▶ _Problem description_:
Which lines of the records below contain the string "slender"? Report each of them.

******************************

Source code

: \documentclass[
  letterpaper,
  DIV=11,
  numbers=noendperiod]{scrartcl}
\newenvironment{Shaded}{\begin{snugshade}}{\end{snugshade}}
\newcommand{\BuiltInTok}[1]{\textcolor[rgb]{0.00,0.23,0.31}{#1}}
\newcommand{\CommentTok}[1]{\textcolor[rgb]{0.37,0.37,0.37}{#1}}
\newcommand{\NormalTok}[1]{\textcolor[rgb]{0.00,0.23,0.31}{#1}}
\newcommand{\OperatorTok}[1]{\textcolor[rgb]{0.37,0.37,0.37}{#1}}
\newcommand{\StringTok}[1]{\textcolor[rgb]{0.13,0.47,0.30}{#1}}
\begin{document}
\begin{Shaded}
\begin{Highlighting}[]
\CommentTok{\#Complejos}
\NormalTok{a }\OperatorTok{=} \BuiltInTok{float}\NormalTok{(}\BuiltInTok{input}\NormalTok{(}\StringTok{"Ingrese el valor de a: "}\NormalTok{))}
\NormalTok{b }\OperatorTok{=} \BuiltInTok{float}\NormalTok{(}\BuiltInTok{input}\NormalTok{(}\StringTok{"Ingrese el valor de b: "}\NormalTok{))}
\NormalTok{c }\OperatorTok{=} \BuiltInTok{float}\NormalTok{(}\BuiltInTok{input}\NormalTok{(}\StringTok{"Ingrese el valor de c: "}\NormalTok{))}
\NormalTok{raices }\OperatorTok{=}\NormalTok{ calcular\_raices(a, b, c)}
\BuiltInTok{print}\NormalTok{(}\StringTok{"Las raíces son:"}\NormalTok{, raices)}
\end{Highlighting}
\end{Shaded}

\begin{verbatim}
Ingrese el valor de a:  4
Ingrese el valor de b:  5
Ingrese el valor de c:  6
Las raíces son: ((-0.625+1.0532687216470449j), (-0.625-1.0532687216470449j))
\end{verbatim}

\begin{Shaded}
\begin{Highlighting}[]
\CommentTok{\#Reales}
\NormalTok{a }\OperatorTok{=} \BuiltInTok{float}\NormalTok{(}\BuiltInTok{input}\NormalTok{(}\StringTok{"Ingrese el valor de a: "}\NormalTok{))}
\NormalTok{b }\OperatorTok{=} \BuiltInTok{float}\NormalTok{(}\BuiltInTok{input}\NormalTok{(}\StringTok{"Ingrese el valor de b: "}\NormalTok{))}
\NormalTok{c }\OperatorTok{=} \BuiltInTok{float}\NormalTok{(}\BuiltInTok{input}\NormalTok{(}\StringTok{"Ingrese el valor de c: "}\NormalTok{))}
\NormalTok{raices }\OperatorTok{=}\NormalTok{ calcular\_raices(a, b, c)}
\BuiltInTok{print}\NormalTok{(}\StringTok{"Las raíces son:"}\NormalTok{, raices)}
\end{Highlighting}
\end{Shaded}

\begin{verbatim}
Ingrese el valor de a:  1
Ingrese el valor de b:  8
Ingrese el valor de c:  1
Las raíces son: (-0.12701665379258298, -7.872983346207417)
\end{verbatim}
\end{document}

******************************

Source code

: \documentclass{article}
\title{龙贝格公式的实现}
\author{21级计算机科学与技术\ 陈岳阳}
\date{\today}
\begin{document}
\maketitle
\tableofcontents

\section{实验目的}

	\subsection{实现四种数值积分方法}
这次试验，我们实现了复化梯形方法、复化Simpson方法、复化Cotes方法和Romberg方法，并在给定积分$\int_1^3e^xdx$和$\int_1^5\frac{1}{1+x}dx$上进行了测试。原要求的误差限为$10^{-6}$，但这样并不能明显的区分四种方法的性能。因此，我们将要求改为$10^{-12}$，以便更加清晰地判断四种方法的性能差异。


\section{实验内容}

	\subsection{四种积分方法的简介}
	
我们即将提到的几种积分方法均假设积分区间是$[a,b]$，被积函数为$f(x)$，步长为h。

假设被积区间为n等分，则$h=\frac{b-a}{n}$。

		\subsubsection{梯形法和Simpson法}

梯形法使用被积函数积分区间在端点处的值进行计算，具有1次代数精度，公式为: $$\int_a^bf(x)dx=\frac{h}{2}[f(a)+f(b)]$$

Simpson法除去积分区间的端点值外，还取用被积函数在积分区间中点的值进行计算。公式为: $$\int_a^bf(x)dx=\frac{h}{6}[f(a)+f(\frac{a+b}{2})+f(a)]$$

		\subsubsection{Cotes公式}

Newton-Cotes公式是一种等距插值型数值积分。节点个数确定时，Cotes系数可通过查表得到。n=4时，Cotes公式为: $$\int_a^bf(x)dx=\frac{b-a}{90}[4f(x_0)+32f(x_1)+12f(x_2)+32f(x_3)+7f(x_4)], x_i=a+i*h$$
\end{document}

******************************

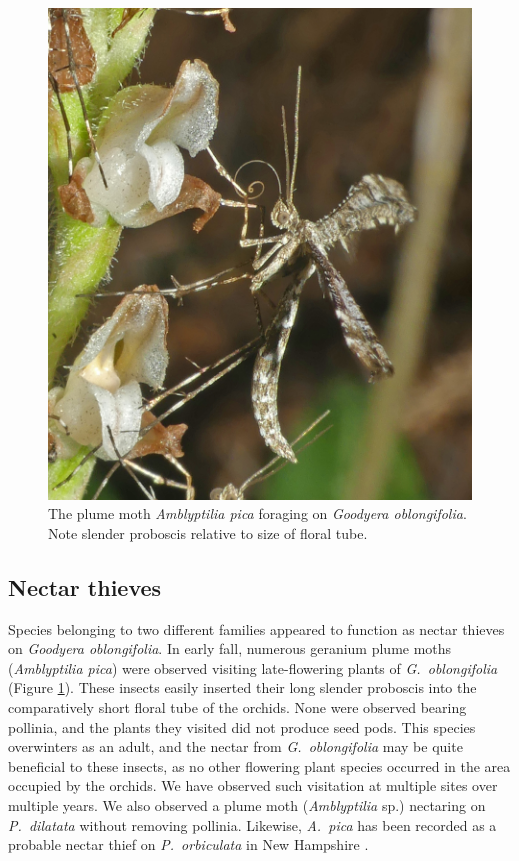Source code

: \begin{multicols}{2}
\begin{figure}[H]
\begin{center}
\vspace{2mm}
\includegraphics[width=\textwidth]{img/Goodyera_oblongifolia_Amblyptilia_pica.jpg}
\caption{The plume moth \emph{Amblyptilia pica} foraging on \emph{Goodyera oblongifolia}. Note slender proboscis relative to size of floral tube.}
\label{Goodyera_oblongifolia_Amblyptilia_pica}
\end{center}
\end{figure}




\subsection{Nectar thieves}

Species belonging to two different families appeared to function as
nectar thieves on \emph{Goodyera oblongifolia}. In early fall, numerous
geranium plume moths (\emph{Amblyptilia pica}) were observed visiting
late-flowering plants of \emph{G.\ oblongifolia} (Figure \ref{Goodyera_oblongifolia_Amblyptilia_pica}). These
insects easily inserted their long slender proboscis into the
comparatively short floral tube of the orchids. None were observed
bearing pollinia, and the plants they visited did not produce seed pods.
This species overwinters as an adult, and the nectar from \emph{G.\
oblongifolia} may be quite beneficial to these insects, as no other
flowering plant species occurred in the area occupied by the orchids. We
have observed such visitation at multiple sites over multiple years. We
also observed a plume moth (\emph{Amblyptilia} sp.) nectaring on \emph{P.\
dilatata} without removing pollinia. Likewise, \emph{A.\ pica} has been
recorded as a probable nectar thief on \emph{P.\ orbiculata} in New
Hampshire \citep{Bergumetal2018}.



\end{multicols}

******************************

▶ _Final answer_:
\caption{The plume moth \emph{Amblyptilia pica} foraging on \emph{Goodyera oblongifolia}. Note slender proboscis relative to size of floral tube.}
insects easily inserted their long slender proboscis into the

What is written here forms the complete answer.